Age-Related Memory Loss

Age-Related Memory Loss

Has This Ever Happened To You?memory1

  • The car keys go missing
  • You can’t retrieve a once-familiar name or you’ve forgotten a phone number
  • You walk into a room with a purpose and then forget why?

 

In many ways, our memories shape who we are.  They make up our internal biographies…the stories we tell ourselves about what we’ve done with our lives.  They tell us who we’re connected to, who we’ve touched during our lives, and who has touched us.  In short, our memories are crucial to the essence of who we are as human beings.

Age-related memory loss, then, can represent a loss of self.  It also affects the practical side of life.  Forgetting how to get from your house to the grocery store, how to do everyday tasks, or how you are connected to family members, friends, and other people can mean your ability to live independently.  It is therefore no surprise then that declining thinking and memory skills rank among the top fears people have as they age.

We know that the ability to remember can fade with age.  Many of these changes are normal, and not a sign of dementia.  In fact, sometimes what people experience as a memory problem is really a “not-paying-attention” problem.
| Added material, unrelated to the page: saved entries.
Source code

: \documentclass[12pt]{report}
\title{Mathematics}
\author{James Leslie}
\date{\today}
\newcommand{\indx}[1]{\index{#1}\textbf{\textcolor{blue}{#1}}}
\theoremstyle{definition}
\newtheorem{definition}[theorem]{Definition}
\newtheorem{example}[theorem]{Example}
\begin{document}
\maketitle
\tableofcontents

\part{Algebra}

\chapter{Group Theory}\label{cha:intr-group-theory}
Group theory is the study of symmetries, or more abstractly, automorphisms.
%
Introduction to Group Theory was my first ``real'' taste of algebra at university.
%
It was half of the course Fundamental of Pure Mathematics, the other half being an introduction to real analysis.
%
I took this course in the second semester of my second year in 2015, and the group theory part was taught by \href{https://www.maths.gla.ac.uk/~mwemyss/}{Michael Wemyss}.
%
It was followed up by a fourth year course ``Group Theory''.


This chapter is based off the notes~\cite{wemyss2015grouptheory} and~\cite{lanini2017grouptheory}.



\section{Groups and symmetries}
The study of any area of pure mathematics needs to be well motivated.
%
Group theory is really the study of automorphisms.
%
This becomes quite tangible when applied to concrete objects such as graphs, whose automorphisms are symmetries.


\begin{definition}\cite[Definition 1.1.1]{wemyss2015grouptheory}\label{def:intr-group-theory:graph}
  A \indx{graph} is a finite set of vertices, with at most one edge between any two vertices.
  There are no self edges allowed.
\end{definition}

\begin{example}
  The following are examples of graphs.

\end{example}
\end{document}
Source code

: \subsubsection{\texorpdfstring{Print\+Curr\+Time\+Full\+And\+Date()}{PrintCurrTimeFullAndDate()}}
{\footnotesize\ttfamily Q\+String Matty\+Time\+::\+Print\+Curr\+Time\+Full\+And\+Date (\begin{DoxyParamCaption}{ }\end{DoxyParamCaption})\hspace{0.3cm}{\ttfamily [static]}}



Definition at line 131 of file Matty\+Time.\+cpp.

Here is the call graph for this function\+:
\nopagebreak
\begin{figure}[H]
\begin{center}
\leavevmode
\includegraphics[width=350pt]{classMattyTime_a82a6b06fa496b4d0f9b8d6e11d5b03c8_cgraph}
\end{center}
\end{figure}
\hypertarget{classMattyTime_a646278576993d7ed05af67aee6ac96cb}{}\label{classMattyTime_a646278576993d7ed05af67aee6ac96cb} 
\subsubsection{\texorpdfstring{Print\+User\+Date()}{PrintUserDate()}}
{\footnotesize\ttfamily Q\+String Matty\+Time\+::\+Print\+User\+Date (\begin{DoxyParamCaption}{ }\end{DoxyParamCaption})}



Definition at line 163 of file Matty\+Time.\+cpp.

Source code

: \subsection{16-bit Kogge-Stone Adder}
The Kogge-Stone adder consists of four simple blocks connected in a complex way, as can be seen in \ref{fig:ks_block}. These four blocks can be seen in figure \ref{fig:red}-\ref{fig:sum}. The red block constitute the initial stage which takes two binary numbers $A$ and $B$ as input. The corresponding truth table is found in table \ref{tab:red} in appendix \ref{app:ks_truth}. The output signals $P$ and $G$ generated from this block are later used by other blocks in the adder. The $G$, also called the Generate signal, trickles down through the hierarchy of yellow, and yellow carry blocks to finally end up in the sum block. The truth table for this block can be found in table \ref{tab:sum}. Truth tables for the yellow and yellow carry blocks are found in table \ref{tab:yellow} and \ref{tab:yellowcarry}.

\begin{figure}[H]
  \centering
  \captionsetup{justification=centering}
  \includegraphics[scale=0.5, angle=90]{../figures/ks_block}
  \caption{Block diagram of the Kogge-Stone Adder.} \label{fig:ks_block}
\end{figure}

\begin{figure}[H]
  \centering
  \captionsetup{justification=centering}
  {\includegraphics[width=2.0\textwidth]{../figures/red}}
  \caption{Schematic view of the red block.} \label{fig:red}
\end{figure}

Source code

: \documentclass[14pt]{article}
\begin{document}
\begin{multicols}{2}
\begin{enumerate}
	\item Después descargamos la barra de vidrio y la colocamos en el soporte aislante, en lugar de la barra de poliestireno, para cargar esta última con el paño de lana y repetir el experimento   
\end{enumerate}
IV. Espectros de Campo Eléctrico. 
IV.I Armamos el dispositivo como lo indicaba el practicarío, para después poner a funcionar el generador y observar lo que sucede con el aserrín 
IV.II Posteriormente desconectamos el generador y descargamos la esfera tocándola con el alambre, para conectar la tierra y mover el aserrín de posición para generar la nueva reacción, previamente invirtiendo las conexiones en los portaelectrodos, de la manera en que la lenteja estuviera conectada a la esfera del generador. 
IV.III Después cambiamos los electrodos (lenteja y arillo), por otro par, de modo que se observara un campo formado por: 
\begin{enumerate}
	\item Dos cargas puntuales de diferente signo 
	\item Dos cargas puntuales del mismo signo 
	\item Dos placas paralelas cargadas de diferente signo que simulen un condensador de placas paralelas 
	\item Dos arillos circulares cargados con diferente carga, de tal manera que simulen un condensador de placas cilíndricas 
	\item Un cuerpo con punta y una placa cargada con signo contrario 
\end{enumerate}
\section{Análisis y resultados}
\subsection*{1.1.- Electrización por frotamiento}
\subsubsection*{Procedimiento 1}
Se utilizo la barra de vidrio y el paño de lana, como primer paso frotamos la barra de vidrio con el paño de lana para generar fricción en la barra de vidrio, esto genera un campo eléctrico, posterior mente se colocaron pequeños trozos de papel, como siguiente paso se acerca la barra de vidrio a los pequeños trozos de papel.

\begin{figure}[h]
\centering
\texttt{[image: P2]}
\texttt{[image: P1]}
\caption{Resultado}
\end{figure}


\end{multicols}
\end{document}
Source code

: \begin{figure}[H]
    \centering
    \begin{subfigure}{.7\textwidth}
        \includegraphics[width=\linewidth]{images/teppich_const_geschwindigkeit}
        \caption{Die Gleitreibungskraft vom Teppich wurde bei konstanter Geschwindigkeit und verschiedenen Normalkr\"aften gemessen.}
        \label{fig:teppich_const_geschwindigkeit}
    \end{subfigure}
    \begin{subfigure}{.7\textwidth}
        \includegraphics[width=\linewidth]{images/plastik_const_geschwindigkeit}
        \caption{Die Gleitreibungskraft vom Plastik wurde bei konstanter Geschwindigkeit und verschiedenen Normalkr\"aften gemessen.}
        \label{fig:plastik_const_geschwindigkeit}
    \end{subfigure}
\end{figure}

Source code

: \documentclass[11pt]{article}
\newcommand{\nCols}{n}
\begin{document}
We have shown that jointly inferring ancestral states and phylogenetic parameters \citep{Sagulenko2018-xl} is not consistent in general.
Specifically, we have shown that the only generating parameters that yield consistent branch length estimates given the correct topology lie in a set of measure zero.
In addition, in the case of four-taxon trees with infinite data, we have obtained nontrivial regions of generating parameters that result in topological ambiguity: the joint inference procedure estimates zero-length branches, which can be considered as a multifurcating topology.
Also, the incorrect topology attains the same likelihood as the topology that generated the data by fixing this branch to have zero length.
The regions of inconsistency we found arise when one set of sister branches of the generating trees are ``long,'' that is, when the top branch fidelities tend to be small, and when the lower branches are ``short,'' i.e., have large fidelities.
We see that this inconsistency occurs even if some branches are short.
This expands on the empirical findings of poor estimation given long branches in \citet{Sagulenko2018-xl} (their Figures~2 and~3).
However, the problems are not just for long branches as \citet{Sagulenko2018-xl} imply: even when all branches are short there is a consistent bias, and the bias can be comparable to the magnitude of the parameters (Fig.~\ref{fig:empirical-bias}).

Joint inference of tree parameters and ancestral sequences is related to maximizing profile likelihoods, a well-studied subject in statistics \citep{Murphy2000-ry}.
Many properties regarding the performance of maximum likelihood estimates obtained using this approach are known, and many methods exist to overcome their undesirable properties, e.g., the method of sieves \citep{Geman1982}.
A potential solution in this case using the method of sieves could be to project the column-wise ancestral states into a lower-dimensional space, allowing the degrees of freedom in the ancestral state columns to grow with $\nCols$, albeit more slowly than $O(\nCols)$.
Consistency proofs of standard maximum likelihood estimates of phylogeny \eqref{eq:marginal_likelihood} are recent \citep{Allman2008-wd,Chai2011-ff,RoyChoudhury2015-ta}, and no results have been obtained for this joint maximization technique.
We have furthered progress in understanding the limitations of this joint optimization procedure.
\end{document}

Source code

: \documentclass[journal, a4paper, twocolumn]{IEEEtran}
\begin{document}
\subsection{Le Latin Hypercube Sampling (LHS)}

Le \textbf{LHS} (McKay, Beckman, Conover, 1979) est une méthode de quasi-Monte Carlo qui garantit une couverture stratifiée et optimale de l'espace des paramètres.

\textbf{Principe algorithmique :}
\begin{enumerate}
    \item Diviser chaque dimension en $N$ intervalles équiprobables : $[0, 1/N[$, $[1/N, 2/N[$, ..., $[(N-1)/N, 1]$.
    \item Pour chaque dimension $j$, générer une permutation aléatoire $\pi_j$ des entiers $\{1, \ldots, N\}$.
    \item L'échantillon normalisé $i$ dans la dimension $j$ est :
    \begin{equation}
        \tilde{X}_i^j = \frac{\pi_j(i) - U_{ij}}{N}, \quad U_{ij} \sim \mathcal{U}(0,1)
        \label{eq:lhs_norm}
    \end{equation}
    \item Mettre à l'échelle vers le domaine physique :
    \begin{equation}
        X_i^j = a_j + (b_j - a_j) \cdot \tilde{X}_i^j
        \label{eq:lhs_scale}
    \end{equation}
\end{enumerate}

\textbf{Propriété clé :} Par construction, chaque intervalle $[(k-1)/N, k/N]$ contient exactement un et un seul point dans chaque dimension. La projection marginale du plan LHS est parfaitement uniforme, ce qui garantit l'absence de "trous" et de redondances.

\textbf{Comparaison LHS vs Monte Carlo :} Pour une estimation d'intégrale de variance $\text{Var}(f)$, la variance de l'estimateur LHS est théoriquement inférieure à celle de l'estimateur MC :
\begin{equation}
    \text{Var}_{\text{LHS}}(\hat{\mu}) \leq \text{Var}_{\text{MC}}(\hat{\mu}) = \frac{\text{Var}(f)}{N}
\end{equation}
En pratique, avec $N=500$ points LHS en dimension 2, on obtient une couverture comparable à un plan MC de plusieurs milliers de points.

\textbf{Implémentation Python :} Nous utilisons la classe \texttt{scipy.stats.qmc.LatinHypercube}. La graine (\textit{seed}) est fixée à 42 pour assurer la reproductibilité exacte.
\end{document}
When I am introduced to several people at one time, inwardly I feel that there is no way that I can retain all of the names.  Thus, I don’t try.  Memory is made up of a lot of different pieces, stored in different parts of the brain.  As an example, you’re leaving home to go to a friend’s home.  When you were to shut your front door and lock it, your brain registers (1) your pull on the door, (2) the door shutting, (3) your locking of the door, (4) and finally what you did next.  When you’re paying attention to all of these components, it helps you remember that you shut and locked your front door.  When you’re not, you may wonder if you remembered to lock it.

Statistically only about 10% of the population develop dementia at some point in their lives.  The possibility does increase with age and is common in very elderly individuals.  However it is not a normal part of the aging process.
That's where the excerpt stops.